Schon jetzt kann Brasilien 40 Prozent seines Spritbedarfes durch Treibstoff aus Zuckerrohr und Soja decken. Die Ökobilanz allerdings fällt verheerend aus: 80 Prozent der Treibhausgase des Landes entstehen dadurch, dass Regenwaldflächen für Zuckerrohr- und Sojaplantagen gerodet werden. Indonesien plant, seine ähnlich rentable Palmölproduktion auf 20 Millionen Hektar auszudehnen, was der gesamten Urwaldfläche des Landes entspräche.

Alexander Müller ist überzeugt, dass sich das Problem nur auf internationaler Ebene lösen lässt. "Die Bioenergiefrage wird im Rahmen der WTO eine immer wichtigere Rolle spielen. Wir brauchen nicht nur faire Agrarmärkte, sondern auch globale faire Märkte für Energie." Dabei müsse Nachhaltigkeit ein wichtiges Kriterium sein "Wie werden Boden und Wasser durch Pestizide belastet?

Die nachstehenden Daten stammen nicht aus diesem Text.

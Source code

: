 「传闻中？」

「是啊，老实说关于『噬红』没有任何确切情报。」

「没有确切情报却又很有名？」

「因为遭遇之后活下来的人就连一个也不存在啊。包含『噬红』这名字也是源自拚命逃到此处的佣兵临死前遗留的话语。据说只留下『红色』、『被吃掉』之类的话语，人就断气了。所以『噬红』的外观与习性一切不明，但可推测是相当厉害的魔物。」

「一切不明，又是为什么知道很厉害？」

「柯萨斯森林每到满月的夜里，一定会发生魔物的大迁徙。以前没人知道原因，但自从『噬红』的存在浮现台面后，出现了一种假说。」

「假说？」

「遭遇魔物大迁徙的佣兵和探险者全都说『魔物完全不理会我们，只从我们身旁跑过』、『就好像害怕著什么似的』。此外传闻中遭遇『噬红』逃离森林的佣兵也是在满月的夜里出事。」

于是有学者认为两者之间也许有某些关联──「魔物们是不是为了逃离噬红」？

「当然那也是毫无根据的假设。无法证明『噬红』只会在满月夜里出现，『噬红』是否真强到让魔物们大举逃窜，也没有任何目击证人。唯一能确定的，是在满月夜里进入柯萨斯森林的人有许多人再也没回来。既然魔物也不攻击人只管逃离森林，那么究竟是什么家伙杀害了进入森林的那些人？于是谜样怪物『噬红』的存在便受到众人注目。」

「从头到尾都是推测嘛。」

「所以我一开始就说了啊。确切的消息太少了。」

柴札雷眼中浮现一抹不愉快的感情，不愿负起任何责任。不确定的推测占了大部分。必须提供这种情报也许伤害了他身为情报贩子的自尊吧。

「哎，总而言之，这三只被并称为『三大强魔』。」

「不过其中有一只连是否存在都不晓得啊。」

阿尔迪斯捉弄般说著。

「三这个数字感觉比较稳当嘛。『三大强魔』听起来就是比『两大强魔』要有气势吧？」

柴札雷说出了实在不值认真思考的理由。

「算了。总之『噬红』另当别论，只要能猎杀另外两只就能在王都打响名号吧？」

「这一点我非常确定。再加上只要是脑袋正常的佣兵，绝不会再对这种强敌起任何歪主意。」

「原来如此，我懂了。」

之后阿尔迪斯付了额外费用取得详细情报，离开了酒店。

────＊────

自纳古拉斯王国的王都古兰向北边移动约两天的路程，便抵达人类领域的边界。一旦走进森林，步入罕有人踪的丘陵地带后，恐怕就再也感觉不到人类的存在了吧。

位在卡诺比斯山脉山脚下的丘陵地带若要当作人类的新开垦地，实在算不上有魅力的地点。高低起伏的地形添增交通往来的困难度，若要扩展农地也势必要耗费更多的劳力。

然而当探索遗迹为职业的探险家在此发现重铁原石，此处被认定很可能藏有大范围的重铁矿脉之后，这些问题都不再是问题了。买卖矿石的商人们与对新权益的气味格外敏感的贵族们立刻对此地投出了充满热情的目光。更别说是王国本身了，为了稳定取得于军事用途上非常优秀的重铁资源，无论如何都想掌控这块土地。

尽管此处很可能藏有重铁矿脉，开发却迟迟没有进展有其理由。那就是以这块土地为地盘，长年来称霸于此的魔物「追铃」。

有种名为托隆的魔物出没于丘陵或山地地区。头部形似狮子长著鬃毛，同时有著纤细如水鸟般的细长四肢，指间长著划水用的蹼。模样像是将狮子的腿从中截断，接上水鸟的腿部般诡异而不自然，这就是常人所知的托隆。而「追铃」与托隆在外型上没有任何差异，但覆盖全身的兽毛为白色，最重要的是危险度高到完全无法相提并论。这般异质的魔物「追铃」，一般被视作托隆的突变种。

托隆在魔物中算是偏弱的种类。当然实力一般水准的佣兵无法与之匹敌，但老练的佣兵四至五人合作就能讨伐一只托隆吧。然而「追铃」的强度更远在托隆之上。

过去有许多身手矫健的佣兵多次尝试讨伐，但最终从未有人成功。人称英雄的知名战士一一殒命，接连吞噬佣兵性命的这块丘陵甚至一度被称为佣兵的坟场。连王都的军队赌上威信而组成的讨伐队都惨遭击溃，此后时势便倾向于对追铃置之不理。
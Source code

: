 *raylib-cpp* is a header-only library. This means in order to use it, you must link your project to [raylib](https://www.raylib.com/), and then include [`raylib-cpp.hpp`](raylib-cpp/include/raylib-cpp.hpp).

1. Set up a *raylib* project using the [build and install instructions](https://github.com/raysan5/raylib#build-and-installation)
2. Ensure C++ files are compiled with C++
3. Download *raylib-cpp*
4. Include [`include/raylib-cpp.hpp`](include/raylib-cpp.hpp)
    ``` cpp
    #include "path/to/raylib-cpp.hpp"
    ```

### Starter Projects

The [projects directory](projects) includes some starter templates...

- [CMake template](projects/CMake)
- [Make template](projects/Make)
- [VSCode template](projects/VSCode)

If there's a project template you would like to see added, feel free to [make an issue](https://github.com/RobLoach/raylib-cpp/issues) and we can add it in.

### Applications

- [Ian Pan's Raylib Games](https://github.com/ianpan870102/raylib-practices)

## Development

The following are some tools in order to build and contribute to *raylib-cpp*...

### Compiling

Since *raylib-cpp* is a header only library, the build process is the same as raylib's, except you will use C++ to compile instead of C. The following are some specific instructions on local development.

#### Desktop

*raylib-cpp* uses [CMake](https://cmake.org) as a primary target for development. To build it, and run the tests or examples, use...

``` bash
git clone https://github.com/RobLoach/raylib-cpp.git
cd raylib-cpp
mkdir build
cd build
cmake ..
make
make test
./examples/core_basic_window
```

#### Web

Fällt die CO2-Bilanz positiv aus?" Das sind die Fragen, die Müller beantwortet haben will. Der freie Markt werde das nicht leisten.

Aber man dürfe sich auch auf der internationalen Ebene, im Rahmen der WTO oder des G-8-Prozesses, keine Wunder erwarten. Deshalb baut Müller in einem ersten Schritt auf Selbstverpflichtungen der Produzenten. "Internationale Konzerne haben mittlerweile erkannt, dass ein Imageproblem entsteht, wenn sie nicht nachhaltig produzieren und keine nachhaltigen Energieträger nutzen. Darauf kann man aufbauen."

Das setzt aber voraus, dass Konsumenten erkennen können, welche Energiebilanz hinter einem Produkt steckt und wie der Biosprit produziert worden ist, den sie in ihren Tank füllen. "Biokraftstoffe grundsätzlich abzulehnen ist falsch. Der Zielkonflikt zwischen Klimaschutz, Ernährungssicherheit und Naturschutz ist lösbar", schrieb die deutsche Grüne Bärbel Höhn Anfang Februar in einem offenen Brief an Parteikollegen Graefe zu Baringdorf. Allerdings müsse eine strenge Zertifizierung sicherstellen, dass bei der Herstellung keine Umweltschäden und keine Konkurrenz zur Lebensmittelproduktion entstünde. Die Konferenz in Brüssel wird zeigen, ob die internationalen Partner für die Sorgen der Europäer Verständnis aufbringen.